Global average temperatures rose above the previous record set in July 2019 by “the unusually large margin” of 0.33C, according to the EU’s Copernicus Climate Change Service. Going back further, this July was 0.72C warmer than the 1991 to 2020 July average and about 1.5C warmer than the average for 1850 to 1900.
It’s the first time global July temperatures have showed warming of 1.5C from preindustrial levels. While the threshold has become symbolic because it’s the level set as the lower limit in the 2015 Paris Agreement, the goal in that document is for changes in 20 or 30 year averages — which aren’t expected to be breached until the early 2030s.

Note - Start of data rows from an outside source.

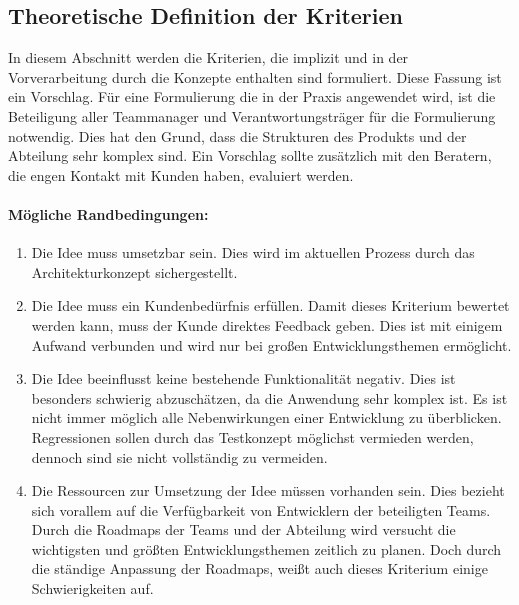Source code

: \subsection{Theoretische Definition der Kriterien}\label{sec:feature-kriterien}
In diesem Abschnitt werden die Kriterien, die implizit und in der Vorverarbeitung durch die Konzepte enthalten sind formuliert. 
Diese Fassung ist ein Vorschlag. Für eine Formulierung die in der Praxis angewendet wird, ist die Beteiligung aller Teammanager und Verantwortungsträger
für die Formulierung notwendig. Dies hat den Grund, dass die Strukturen des Produkts und der Abteilung sehr komplex sind. 
Ein Vorschlag sollte zusätzlich mit den Beratern, die engen Kontakt mit Kunden haben, evaluiert werden. 

\paragraph{Mögliche Randbedingungen:} 
\begin{enumerate}
    \item Die Idee muss umsetzbar sein. Dies wird im aktuellen Prozess durch das Architekturkonzept sichergestellt.
    \item Die Idee muss ein Kundenbedürfnis erfüllen. Damit dieses Kriterium bewertet werden kann, muss der Kunde direktes Feedback geben. Dies ist 
    mit einigem Aufwand verbunden und wird nur bei großen Entwicklungsthemen ermöglicht.
    \item Die Idee beeinflusst keine bestehende Funktionalität negativ. Dies ist besonders schwierig abzuschätzen, da die Anwendung sehr komplex ist. Es ist 
    nicht immer möglich alle Nebenwirkungen einer Entwicklung zu überblicken. Regressionen sollen durch das Testkonzept möglichst vermieden werden, dennoch 
    sind sie nicht vollständig zu vermeiden.
    \item Die Ressourcen zur Umsetzung der Idee müssen vorhanden sein. Dies bezieht sich vorallem auf die Verfügbarkeit von Entwicklern der beteiligten Teams. 
    Durch die Roadmaps der Teams und der Abteilung wird versucht die wichtigsten und größten Entwicklungsthemen zeitlich zu planen. Doch durch die ständige Anpassung  
    der Roadmaps, weißt auch dieses Kriterium einige Schwierigkeiten auf. 
\end{enumerate}
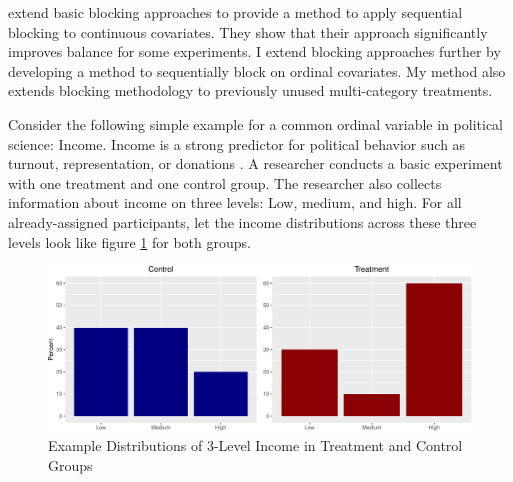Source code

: \documentclass[12pt,]{article}
\makeatletter
\def\maxwidth{\ifdim\Gin@nat@width>\linewidth\linewidth
\else\Gin@nat@width\fi}
\let\Oldincludegraphics\includegraphics
\renewcommand{\includegraphics}[1]{\Oldincludegraphics[width=\maxwidth]{#1}}
\makeatother
\begin{document}
\citet{moore_blocking_2013} extend basic blocking approaches to provide
a method to apply sequential blocking to continuous covariates. They
show that their approach significantly improves balance for some
experiments. I extend blocking approaches further by developing a method
to sequentially block on ordinal covariates. My method also extends
blocking methodology to previously unused multi-category treatments.

Consider the following simple example for a common ordinal variable in
political science: Income. Income is a strong predictor for political
behavior such as turnout, representation, or donations
\citep{dawood_campaign_2015, fiorina_disconnect_2009, leighley_who_2014}.
A researcher conducts a basic experiment with one treatment and one
control group. The researcher also collects information about income on
three levels: Low, medium, and high. For all already-assigned
participants, let the income distributions across these three levels
look like figure \ref{OrdIntEx} for both groups.

\begin{figure}
\centering
\includegraphics{prospectus_files/figure-latex/Plot_Ordinal_Income_Example-1.pdf}
\caption{Example Distributions of 3-Level Income in Treatment and
Control Groups\label{OrdIntEx}}
\end{figure}
\end{document}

July’s heat spurred Antarctic sea ice to drop 15% below average, “by far the lowest July extent since satellite observations began,” Copernicus said. Sea surface temperatures globally were on average 0.51C above 1991 to 2020, making July the fifth month this year that the Antarctic reached record-low ice levels.
Read more: Antarctica May See ‘Cascades of Extreme Events,’ New Study Warns
Last month’s extreme weather events included heat waves across much of the Northern Hemisphere — in Europe, North America and Asia. Wildfires in Canada burned about 25 million acres of land, roughly the size of Iceland, and almost 200 wildfires in Greece forced evacuations. Italy and southwestern Europe experienced the driest conditions across the Mediterranean basin, Copernicus said.
The Copernicus Climate Change Service publishes monthly climate bulletins using billions of measurements from satellites, ships, aircraft and weather stations around the world.